Petite bête de festival, Le Géant Egoïste sort enfin sur nos écrans, histoire de bien nous flinguer le moral juste avant les fêtes. Car oui, Le Géant Egoïste est dur, sale, déprimant, sans pitié. Et c'est justement ce qui fait sa force. En suivant deux adolescents rejetés par le système vivre au jour le jour dans la campagne anglaise, la réalisatrice Clio Barnard nous montre un pays poisseux, honteux, où règne la loi du plus fort, bien loin des images d'Epinal exhibées lors du mariage du Prince William. Dans cette jungle moderne, seuls les plus roublards et les plus impitoyables survivront. A l'image de ce ferrailleur ambigu qui va utiliser les adolescents pour son propre profit, les conduisant vers un avenir des plus sombres avant qu'un ultime sursaut de culpabilité lui rappelle qu'il est encore un humain.

On pouvait craindre devant l'étalage de poncifs du drame social anglais, que la mayonnaise ne prenne pas. Car, en effet, entre le grand frère à problèmes, la mère détruite mais pleine d'espoir pour ses enfants, le père enfermé dans sa névrose et qui ne comprend pas ce qu'il fait et la grisaille permanente, nous sommes en terrain connu, pour une histoire somme toute assez classique et déjà vu. Pourtant, ça fonctionne. Parce que Clio Barnard installe un climat d'une lourdeur rarement aussi évocatrice, que le milieu qu'elle dépeint n'est jamais caricaturé ou jugé, elle arriverait presque à créer un univers à part entière qui rejoindrait la dimension de conte moderne suggéré par le titre. Mais ceux qui emportent tout sur leur passage, ce sont bel et bien les comédiens. Et particulièrement l'incroyable Conner Chapman, le plus jeune de tous, qui fait preuve de tellement d'authenticité, d'intensité et de talent qu'on a peine à croire ce que l'on voit. C'est bien simple, il porte le film à lui tout seul, entouré d'un casting solide et compétent, mais forcément moins percutant et impressionnant.

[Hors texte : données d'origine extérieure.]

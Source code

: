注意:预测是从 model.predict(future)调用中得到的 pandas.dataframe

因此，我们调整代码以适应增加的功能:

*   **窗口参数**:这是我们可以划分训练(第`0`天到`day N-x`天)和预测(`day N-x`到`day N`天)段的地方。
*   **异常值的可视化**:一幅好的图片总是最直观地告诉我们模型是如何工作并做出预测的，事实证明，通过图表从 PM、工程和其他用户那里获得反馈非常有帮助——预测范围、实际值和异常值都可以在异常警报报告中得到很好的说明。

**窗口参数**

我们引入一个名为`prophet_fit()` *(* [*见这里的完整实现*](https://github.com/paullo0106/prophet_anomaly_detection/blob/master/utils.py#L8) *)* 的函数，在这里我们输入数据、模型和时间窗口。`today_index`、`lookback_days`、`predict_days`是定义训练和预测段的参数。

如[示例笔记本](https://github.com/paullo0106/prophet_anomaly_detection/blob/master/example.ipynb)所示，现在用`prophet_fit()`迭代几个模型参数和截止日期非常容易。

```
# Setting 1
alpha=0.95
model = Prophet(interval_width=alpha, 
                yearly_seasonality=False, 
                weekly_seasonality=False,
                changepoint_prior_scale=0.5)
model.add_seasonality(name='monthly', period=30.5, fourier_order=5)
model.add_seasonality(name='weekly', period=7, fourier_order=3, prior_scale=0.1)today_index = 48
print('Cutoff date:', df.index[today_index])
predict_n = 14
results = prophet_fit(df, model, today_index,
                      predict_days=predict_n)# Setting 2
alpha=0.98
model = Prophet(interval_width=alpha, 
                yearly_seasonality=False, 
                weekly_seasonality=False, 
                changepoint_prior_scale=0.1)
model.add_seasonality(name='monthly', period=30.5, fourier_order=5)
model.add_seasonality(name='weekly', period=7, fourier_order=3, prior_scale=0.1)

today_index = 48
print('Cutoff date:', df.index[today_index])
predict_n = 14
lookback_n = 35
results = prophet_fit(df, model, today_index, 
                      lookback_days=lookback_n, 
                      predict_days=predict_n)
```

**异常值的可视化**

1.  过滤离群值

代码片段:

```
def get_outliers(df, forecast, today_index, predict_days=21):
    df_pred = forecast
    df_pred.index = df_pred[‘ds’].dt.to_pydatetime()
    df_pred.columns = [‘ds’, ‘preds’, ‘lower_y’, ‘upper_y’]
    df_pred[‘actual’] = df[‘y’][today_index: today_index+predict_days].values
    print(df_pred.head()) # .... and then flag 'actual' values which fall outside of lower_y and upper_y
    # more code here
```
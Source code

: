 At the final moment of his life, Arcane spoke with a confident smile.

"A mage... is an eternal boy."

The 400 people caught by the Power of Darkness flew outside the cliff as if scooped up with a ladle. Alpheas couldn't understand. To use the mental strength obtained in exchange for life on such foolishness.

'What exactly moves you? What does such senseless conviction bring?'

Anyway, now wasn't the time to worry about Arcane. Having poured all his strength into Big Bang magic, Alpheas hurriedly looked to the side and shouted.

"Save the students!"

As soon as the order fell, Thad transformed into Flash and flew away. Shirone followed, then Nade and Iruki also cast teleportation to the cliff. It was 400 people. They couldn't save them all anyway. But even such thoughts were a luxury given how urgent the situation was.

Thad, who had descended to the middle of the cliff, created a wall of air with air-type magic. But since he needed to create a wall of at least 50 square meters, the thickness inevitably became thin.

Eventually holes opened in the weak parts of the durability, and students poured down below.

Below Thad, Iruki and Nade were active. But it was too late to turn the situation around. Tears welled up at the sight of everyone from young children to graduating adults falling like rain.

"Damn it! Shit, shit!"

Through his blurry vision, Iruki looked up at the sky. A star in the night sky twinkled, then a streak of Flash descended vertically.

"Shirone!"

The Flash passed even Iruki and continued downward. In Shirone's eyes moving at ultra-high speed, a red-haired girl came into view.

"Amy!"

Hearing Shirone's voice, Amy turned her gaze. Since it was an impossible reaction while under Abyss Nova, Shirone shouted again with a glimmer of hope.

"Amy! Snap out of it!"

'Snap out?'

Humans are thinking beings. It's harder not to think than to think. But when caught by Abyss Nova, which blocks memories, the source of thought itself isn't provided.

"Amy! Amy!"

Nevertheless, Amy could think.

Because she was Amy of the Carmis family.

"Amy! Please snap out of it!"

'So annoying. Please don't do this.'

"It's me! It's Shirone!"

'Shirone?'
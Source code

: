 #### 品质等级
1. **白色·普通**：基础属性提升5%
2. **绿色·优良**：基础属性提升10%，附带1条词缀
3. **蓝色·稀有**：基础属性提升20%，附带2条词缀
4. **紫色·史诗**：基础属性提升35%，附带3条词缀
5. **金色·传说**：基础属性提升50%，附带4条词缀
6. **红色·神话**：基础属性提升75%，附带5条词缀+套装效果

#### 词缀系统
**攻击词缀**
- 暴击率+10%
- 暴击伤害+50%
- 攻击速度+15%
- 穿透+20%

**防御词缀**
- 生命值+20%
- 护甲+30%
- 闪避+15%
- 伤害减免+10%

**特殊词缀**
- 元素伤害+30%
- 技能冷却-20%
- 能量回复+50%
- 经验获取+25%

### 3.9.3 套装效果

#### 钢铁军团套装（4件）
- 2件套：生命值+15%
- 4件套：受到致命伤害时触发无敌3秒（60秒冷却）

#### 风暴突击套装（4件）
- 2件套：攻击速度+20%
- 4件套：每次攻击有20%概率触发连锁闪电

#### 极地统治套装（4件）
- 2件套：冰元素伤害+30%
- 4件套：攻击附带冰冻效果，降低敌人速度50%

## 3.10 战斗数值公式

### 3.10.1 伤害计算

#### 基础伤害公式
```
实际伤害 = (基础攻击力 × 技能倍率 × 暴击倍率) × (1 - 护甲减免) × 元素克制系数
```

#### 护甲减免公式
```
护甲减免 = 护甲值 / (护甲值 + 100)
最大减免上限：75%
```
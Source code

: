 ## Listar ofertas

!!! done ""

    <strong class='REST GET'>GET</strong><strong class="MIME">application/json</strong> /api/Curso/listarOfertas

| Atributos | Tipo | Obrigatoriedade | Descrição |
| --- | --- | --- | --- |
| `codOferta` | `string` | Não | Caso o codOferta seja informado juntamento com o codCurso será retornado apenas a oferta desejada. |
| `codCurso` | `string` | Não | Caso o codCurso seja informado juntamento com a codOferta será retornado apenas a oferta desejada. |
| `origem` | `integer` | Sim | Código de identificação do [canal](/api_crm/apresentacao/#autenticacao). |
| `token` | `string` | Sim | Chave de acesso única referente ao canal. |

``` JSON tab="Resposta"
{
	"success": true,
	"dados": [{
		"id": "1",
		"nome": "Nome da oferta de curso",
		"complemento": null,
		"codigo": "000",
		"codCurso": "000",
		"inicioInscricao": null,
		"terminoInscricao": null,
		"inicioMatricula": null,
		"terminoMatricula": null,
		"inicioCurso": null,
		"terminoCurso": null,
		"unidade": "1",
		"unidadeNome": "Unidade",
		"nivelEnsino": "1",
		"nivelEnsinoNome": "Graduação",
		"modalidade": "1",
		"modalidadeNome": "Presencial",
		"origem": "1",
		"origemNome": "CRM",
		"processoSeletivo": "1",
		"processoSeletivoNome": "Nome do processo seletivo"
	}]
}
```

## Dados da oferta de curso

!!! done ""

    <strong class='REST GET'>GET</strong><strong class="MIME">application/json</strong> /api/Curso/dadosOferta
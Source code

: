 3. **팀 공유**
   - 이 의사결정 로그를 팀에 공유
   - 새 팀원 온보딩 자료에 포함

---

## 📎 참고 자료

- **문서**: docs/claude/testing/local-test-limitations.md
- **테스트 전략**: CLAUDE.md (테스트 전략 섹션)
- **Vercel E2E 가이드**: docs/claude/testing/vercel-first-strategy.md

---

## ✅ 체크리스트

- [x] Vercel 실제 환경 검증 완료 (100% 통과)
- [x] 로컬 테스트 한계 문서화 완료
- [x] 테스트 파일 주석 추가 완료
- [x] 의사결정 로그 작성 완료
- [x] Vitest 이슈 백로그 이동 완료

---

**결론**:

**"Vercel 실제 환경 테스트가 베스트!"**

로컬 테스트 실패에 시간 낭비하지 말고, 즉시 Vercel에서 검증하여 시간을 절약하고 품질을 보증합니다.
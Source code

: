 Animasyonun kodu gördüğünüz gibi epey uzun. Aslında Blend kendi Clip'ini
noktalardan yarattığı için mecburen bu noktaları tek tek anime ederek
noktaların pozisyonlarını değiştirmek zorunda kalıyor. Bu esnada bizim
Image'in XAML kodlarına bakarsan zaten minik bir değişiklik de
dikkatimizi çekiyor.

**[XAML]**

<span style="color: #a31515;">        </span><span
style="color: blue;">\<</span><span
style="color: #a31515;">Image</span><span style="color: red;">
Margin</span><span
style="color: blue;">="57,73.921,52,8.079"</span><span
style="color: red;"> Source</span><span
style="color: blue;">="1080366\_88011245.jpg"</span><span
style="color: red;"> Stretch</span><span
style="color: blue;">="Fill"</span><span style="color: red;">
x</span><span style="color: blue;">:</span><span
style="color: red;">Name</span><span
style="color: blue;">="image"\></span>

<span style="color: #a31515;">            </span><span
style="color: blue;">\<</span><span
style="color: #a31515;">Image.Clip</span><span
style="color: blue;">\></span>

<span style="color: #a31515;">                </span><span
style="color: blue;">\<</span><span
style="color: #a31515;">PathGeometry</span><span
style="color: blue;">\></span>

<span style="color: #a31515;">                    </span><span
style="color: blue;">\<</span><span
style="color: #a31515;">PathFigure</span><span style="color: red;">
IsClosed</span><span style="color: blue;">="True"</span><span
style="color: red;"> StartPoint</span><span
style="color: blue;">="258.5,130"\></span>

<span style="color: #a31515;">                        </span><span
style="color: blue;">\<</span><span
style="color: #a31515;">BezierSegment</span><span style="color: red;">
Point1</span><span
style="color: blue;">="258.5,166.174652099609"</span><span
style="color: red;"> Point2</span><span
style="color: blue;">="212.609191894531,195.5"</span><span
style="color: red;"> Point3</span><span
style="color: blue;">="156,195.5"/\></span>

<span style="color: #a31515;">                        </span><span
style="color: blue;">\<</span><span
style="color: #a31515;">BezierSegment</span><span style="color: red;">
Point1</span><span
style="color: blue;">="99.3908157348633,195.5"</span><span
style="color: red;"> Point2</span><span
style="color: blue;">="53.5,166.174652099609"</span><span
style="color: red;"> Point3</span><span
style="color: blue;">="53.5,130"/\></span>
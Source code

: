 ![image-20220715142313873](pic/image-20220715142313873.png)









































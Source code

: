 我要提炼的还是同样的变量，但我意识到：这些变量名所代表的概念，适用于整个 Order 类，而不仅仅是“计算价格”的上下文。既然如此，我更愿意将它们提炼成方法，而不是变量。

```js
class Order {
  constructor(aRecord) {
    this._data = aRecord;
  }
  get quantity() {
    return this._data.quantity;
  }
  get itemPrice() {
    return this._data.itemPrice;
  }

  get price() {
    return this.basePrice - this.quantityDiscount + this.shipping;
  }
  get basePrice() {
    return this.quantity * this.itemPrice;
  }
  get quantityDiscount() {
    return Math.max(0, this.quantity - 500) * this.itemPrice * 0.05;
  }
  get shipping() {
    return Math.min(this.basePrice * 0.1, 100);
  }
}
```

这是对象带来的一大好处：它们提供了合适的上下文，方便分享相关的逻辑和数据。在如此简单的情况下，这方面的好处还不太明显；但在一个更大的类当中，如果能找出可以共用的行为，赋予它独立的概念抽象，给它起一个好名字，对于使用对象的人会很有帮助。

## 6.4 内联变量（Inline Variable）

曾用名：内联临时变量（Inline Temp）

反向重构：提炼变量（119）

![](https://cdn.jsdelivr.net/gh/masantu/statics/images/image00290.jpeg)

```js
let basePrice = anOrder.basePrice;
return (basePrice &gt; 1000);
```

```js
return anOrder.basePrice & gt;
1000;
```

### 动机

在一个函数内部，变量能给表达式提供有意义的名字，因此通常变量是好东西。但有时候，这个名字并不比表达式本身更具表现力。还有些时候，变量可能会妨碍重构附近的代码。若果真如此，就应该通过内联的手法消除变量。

Pourtant, Le Géant Egoïste ne plaira pas à tout le monde. Le manque d'espoir et la lourdeur du film étant ses principaux handicaps. La misère (économique, sociale, humaine) est par instants trop appuyée et l'intrigue beaucoup trop prévisible pour vraiment convaincre. N'empêche, on ressort de la projection déboussolé, la gorge sèche, avec une féroce envie de se regarder un Disney, là, tout de suite. Le Géant Egoïste un très bon premier film et c'est une très mauvaise idée de le sortir pour les fêtes de Noël quand, justement, le public essaye vaille que vaille d'oublier ce que ce film ne manquera pas de lui rappeler.